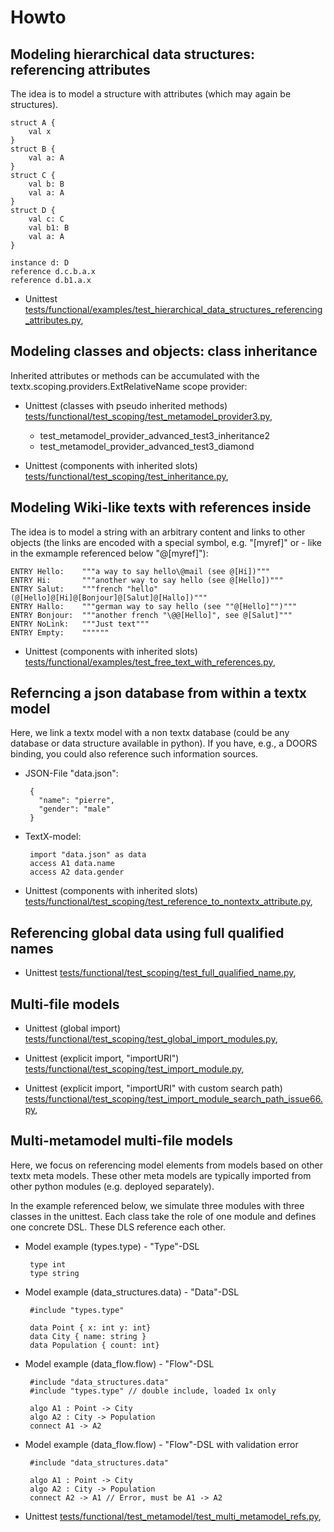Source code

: # Howto

## Modeling hierarchical data structures: referencing attributes

The idea is to model a structure with attributes (which may again be 
structures).

    struct A {
        val x
    }
    struct B {
        val a: A
    }
    struct C {
        val b: B
        val a: A
    }
    struct D {
        val c: C
        val b1: B
        val a: A
    }
    
    instance d: D
    reference d.c.b.a.x
    reference d.b1.a.x

 * Unittest 
   [tests/functional/examples/test_hierarchical_data_structures_referencing_attributes.py](https://github.com/igordejanovic/textX/blob/master/tests/functional/examples/test_hierarchical_data_structures_referencing_attributes.py),

## Modeling classes and objects: class inheritance

Inherited attributes or methods can be accumulated with the 
textx.scoping.providers.ExtRelativeName scope provider:

 * Unittest (classes with pseudo inherited methods)
   [tests/functional/test_scoping/test_metamodel_provider3.py](https://github.com/igordejanovic/textX/blob/master/tests/functional/test_scoping/test_metamodel_provider3.py),
    * test_metamodel_provider_advanced_test3_inheritance2
    * test_metamodel_provider_advanced_test3_diamond

 * Unittest (components with inherited slots)
   [tests/functional/test_scoping/test_inheritance.py](https://github.com/igordejanovic/textX/blob/master/tests/functional/test_scoping/test_inheritance.py),


## Modeling Wiki-like texts with references inside

The idea is to model a string with an arbitrary content and links to other
objects (the links are encoded with a special symbol, e.g. "[myref]" or - 
like in the exmample referenced below "@[myref]"):

    ENTRY Hello:    """a way to say hello\@mail (see @[Hi])"""
    ENTRY Hi:       """another way to say hello (see @[Hello])"""
    ENTRY Salut:    """french "hello" (@[Hello]@[Hi]@[Bonjour]@[Salut]@[Hallo])"""
    ENTRY Hallo:    """german way to say hello (see ""@[Hello]"")"""
    ENTRY Bonjour:  """another french "\@@[Hello]", see @[Salut]"""
    ENTRY NoLink:   """Just text"""
    ENTRY Empty:    """"""

 * Unittest (components with inherited slots)
   [tests/functional/examples/test_free_text_with_references.py](https://github.com/igordejanovic/textX/blob/master/tests/functional/examples/test_free_text_with_references.py),


## Referncing a json database from within a textx model

Here, we link a textx model with a non textx database (could be any database
or data structure available in python). If you have, e.g., a DOORS binding,
you could also reference such information sources.

 * JSON-File "data.json":
 
        {
          "name": "pierre",
          "gender": "male"
        }
 
 * TextX-model:

        import "data.json" as data
        access A1 data.name
        access A2 data.gender


 * Unittest (components with inherited slots)
   [tests/functional/test_scoping/test_reference_to_nontextx_attribute.py](https://github.com/igordejanovic/textX/blob/master/tests/functional/test_scoping/test_reference_to_nontextx_attribute.py),

## Referencing global data using full qualified names

 * Unittest
   [tests/functional/test_scoping/test_full_qualified_name.py](https://github.com/igordejanovic/textX/blob/master/tests/functional/test_scoping/test_full_qualified_name.py),


## Multi-file models

 * Unittest (global import)
   [tests/functional/test_scoping/test_global_import_modules.py](https://github.com/igordejanovic/textX/blob/master/tests/functional/test_scoping/test_global_import_modules.py),

 * Unittest (explicit import, "importURI")
   [tests/functional/test_scoping/test_import_module.py](https://github.com/igordejanovic/textX/blob/master/tests/functional/test_scoping/test_import_module.py),

 * Unittest (explicit import, "importURI" with custom search path)
   [tests/functional/test_scoping/test_import_module_search_path_issue66.py](https://github.com/igordejanovic/textX/blob/master/tests/functional/test_scoping/test_import_module_search_path_issue66.py),


## Multi-metamodel multi-file models

Here, we focus on referencing model elements from models based on other textx 
meta models. These other meta models are typically imported from other python
modules (e.g. deployed separately).

In the example referenced below, we simulate three modules with three classes
in the unittest. Each class take the role of one module and defines one
concrete DSL. These DLS reference each other.

 * Model example (types.type) - "Type"-DSL

        type int
        type string 

 * Model example (data_structures.data) - "Data"-DSL

        #include "types.type"

        data Point { x: int y: int}
        data City { name: string }
        data Population { count: int}

 * Model example (data_flow.flow) - "Flow"-DSL

        #include "data_structures.data"
        #include "types.type" // double include, loaded 1x only
        
        algo A1 : Point -> City
        algo A2 : City -> Population
        connect A1 -> A2

 * Model example (data_flow.flow) - "Flow"-DSL with validation error

        #include "data_structures.data"
        
        algo A1 : Point -> City
        algo A2 : City -> Population
        connect A2 -> A1 // Error, must be A1 -> A2

 * Unittest
   [tests/functional/test_metamodel/test_multi_metamodel_refs.py](https://github.com/igordejanovic/textX/blob/master/tests/functional/test_metamodel/test_multi_metamodel_refs.py),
──────
* [TASK BRIEF]:
In the records above, the line with "Here, we focus" marks the start and the line with "concrete DSL. These DLS reference each other." marks the end; copy that stretch exactly, both lines included, and nothing else.

* [SOLUTION BELOW]:
Here, we focus on referencing model elements from models based on other textx 
meta models. These other meta models are typically imported from other python
modules (e.g. deployed separately).

In the example referenced below, we simulate three modules with three classes
in the unittest. Each class take the role of one module and defines one
concrete DSL. These DLS reference each other.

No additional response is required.